Research on access models and limiting data use
“The first type of data that these smart objects will capture is personal (e.g., a smartphone that records our movements or a smart electric meter that records home power consumption). Can we make these objects less intrusive by including primitives to protect privacy? It starts with access control: include algorithms in the object that will allow or prohibit access to certain types of data to certain categories of persons. Next, our team works on limiting how the data is used. Once someone is authorised to consult data, it must be possible to control what is done with it afterwards. Using secure hardware is part of solving this difficult problem.”
“We assume that the best way to treat personal data is by leaving it where it was captured rather than go to a server each time that it’s possible. It is an issue that is often termed “privacy by design”. One of the principles of privacy by design is to ensure privacy protection throughout the engineering process. For us, this principle results in designing an information system which is completely decentralized. In this context, however, we must be able to restore the sovereign functions of information systems: set-theoretic querying and calculations and protection against loss and faults while preventing data breaches."
“If we know how to embed smart data management technologies in small objects, how to secure data and share it while controlling access and use, and how to do the distributed algorithm, we have the three elements to build a concrete, practical solution of personal databases management with a performance that is potentially equivalent to the solutions proposed by Google and Apple, but with privacy protection guarantees that are superior.”
“In the field we have experimented with actual medical files for 120 patients and health professionals in conjunction with the Yvelines departmental council. We’ve designed a prototype of a secure personal server including a programmable smart card in which you insert a part of our software, a microcontroller in which the rest of our software operates, the database engine, a micro-SD card to store the data and optionally a Bluetooth module, a fingerprint reader and a microphone. The prototype can be used as either a portable and secure personal file or a security key for a personal cloud hosted on a server. In the first case, it replaces the traditional paper log at the patient’s bedside with an electronic file which remains in the patient’s possession. The prototype is connected to an application installed on the tablet or smartphone of the health care professional who connects to the patient’s server using Bluetooth, provides credentials that are recognized and accesses the patient data depending on the professional’s profile. In the second case, the data remains encrypted on a server and the embedded software manages the description of the metadata, encryption keys and authorises or prohibits access to remote data.
The technology has been in development and testing for seven years.

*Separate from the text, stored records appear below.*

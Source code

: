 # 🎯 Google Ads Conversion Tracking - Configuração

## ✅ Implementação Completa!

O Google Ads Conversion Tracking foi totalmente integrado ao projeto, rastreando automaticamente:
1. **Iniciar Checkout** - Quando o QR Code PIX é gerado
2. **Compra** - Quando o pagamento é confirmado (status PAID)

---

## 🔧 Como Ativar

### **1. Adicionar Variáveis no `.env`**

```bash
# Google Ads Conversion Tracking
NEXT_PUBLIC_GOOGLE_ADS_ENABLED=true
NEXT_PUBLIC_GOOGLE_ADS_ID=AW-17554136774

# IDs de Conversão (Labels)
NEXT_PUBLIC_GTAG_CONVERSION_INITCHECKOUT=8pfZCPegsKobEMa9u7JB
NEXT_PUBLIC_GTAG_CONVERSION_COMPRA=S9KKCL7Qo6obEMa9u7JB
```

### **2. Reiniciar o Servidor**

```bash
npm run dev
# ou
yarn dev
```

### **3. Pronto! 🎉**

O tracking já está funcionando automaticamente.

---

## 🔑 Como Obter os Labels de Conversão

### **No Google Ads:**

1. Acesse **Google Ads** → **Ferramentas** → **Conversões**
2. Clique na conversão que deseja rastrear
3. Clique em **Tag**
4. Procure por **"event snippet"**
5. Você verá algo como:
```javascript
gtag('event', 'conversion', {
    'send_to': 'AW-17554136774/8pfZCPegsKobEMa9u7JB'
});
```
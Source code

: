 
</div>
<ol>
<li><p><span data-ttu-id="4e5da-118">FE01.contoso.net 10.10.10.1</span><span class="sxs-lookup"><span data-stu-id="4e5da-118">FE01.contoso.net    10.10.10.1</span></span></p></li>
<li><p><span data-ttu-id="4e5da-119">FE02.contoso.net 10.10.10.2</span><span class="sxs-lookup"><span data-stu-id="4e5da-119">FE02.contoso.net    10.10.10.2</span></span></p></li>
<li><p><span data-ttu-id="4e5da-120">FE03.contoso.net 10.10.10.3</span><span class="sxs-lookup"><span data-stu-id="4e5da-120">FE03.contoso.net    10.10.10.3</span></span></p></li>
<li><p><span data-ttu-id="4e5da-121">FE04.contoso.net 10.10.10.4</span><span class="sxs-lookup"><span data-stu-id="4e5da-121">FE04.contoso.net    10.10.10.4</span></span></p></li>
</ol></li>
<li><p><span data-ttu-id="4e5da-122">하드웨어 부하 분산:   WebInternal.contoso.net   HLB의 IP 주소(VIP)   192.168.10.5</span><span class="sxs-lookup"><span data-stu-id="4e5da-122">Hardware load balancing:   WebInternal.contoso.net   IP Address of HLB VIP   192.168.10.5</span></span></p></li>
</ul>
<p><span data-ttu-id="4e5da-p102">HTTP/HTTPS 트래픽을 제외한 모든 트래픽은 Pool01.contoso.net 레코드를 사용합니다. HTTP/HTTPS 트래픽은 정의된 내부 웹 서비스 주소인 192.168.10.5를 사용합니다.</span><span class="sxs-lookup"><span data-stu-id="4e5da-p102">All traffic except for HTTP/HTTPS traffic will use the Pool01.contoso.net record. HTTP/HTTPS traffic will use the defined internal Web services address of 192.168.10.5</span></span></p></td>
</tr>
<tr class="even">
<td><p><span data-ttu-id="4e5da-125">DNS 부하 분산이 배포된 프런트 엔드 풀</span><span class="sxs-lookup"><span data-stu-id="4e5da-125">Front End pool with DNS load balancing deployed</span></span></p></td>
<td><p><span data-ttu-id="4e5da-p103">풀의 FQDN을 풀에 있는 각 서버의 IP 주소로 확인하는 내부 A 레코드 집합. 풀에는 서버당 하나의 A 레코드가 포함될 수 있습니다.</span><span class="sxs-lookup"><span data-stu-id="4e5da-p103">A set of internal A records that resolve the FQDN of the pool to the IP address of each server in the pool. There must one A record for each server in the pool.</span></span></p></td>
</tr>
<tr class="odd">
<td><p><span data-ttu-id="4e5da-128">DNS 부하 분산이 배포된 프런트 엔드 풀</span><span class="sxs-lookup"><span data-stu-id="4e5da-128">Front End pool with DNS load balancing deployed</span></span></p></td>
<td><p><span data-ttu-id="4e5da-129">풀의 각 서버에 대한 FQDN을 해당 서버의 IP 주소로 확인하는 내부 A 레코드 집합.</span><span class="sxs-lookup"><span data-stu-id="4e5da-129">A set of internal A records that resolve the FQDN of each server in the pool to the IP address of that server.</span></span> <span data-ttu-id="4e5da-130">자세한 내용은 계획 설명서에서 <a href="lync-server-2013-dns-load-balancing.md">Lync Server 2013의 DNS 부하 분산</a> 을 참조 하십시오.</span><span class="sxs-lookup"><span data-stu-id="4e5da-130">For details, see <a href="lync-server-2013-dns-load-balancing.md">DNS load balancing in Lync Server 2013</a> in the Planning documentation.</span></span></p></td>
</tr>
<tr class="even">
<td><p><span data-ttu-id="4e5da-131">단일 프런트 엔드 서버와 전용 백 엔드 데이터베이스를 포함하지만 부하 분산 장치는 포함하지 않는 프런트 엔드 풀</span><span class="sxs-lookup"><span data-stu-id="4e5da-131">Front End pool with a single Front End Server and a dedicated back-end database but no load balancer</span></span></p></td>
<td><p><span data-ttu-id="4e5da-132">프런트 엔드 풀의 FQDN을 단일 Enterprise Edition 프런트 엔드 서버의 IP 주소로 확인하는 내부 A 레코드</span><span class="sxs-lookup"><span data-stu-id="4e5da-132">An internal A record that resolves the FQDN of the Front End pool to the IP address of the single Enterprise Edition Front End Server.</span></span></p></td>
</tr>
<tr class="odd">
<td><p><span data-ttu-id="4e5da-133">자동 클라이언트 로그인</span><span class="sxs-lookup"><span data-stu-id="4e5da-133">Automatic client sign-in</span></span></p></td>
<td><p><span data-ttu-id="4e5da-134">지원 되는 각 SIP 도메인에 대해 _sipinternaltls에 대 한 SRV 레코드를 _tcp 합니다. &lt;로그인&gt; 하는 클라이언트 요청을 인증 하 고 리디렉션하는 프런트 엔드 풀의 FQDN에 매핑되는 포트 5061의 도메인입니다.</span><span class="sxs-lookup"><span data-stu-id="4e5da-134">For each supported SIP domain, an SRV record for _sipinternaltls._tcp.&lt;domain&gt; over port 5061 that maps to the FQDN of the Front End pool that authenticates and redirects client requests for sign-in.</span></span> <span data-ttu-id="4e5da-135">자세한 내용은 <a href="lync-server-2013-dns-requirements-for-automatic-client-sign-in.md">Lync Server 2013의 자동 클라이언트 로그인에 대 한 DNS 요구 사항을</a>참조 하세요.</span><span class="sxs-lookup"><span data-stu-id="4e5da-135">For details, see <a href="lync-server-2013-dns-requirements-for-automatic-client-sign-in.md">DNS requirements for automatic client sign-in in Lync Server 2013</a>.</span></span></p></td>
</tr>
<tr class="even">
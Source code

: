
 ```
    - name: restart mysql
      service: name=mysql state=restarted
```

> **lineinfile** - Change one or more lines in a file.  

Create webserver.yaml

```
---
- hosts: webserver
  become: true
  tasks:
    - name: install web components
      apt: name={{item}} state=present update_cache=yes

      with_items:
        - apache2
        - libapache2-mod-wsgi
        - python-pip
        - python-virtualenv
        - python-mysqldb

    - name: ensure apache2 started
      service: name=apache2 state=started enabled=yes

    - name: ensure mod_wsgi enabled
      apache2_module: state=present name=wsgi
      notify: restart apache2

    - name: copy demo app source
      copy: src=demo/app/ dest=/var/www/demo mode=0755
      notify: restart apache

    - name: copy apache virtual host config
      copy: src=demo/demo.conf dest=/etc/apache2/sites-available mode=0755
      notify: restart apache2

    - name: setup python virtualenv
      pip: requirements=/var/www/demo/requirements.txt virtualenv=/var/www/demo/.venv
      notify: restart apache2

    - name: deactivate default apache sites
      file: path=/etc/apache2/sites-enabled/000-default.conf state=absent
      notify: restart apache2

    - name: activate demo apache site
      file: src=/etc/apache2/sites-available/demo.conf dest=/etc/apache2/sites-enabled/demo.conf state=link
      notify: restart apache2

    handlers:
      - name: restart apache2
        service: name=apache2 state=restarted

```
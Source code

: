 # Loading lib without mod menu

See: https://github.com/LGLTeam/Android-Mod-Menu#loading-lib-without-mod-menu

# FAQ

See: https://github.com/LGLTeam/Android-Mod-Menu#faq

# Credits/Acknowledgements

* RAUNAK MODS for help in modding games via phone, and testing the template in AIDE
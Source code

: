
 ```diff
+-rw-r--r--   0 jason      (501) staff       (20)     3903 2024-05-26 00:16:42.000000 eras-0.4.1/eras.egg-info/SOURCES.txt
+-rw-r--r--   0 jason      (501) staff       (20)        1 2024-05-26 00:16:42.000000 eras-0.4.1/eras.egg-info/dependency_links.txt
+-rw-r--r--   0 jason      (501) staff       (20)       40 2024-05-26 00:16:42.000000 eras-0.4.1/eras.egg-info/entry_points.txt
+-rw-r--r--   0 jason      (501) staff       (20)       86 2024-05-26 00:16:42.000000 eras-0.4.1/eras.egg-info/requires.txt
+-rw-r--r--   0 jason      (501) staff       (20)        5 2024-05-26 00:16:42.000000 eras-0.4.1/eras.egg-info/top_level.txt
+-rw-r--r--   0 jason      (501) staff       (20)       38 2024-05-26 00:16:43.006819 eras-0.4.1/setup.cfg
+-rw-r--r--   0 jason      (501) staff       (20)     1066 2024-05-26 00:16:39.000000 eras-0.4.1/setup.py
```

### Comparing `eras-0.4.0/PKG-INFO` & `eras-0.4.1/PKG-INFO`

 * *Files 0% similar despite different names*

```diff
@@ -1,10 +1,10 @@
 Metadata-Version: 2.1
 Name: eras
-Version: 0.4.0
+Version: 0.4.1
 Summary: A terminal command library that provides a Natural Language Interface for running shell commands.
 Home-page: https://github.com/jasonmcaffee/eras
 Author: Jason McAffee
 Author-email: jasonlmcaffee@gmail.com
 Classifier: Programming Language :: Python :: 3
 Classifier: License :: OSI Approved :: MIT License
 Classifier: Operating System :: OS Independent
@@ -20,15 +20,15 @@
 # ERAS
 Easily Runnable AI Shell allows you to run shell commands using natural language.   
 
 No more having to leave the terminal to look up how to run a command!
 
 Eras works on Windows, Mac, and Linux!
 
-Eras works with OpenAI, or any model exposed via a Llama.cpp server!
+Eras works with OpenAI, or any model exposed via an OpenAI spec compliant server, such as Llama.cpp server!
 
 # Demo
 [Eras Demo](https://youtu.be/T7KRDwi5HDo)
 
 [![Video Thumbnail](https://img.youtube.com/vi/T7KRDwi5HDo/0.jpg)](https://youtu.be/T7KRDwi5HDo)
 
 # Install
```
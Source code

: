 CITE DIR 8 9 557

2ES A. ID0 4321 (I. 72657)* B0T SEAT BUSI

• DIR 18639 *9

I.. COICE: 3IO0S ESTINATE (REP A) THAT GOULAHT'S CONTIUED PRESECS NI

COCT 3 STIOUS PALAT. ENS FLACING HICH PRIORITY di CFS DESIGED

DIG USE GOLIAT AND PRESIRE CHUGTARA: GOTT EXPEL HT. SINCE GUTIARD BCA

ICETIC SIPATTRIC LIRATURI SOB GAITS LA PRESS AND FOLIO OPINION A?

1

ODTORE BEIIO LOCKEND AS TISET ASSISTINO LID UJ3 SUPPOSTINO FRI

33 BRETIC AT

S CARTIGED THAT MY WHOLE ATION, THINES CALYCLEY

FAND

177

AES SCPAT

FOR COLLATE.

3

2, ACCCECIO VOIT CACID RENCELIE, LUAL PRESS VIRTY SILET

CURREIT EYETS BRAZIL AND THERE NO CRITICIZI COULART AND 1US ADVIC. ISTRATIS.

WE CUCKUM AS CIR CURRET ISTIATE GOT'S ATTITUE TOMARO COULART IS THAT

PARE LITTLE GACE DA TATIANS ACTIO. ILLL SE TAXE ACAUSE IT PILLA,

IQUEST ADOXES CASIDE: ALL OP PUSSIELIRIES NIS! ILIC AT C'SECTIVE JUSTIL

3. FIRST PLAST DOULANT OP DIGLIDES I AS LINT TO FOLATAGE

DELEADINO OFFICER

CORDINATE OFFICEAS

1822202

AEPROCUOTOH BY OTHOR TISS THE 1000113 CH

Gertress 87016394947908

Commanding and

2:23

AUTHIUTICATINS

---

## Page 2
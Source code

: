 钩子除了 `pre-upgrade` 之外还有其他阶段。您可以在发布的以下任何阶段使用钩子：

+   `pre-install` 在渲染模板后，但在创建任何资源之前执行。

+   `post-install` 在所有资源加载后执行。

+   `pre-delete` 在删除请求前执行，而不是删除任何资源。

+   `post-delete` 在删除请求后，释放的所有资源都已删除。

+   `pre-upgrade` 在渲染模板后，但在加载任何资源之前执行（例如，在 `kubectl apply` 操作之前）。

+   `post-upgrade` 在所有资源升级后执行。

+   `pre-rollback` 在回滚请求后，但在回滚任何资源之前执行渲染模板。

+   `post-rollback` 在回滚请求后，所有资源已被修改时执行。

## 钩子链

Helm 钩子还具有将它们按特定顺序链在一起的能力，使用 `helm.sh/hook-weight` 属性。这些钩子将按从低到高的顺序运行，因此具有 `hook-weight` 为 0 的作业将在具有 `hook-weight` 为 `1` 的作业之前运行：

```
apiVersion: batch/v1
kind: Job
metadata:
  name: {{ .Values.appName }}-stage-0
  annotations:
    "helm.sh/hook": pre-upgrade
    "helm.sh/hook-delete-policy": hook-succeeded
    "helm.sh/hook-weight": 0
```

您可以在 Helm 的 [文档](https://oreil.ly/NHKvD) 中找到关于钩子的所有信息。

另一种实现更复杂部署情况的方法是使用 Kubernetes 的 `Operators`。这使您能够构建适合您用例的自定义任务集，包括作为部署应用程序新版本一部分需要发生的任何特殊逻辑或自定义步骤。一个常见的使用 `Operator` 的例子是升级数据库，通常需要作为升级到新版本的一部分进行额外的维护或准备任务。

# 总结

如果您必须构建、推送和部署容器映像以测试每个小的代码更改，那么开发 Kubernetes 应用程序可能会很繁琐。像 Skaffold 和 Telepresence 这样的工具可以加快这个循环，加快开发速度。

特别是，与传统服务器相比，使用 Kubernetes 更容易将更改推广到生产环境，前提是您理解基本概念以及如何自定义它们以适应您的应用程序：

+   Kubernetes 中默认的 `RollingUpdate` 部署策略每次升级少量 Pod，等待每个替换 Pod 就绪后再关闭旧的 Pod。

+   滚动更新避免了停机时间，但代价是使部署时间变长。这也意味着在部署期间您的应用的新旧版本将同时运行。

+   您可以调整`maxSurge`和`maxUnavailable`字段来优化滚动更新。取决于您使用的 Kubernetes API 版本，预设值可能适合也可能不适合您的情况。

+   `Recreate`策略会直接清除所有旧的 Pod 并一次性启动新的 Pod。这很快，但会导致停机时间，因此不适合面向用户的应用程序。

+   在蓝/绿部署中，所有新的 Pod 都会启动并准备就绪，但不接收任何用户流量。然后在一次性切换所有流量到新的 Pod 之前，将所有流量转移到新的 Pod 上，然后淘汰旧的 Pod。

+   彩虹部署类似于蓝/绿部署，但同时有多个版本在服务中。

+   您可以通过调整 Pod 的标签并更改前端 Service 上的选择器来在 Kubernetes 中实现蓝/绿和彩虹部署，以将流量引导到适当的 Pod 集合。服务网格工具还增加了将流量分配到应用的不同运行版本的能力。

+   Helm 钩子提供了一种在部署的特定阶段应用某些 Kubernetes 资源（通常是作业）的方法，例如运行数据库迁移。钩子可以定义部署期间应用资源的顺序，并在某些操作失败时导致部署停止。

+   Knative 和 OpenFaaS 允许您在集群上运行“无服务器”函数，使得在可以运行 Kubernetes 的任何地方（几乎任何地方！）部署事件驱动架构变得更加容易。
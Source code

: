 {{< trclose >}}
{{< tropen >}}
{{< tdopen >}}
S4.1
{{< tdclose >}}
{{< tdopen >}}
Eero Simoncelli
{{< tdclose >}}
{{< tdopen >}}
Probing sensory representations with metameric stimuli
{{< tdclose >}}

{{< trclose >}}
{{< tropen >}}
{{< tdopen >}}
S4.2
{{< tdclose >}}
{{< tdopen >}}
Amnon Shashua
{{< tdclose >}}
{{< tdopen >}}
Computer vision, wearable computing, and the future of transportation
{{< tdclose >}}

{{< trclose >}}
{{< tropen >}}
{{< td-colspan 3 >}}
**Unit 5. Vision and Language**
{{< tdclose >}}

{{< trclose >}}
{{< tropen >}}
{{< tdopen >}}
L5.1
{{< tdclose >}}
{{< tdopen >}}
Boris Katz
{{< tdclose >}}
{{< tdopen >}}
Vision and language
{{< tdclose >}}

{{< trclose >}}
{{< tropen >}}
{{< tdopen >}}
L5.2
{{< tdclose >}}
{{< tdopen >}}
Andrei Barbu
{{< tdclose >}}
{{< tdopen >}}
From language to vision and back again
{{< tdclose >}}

The prototype is our flagship software. From the point of view of research, it provides the structure for the team: a number of our publications concern it and the software has been the fruit of each person’s contribution over the years.”
“We are working on the deployment of a larger medical file with the same approach and hope to reach a larger target: several tens of thousands of people. A solution adapted to developing countries is also in the works. We are also starting to lay the foundations of a future Inria project team that will pursue our quest for the protection of personal data."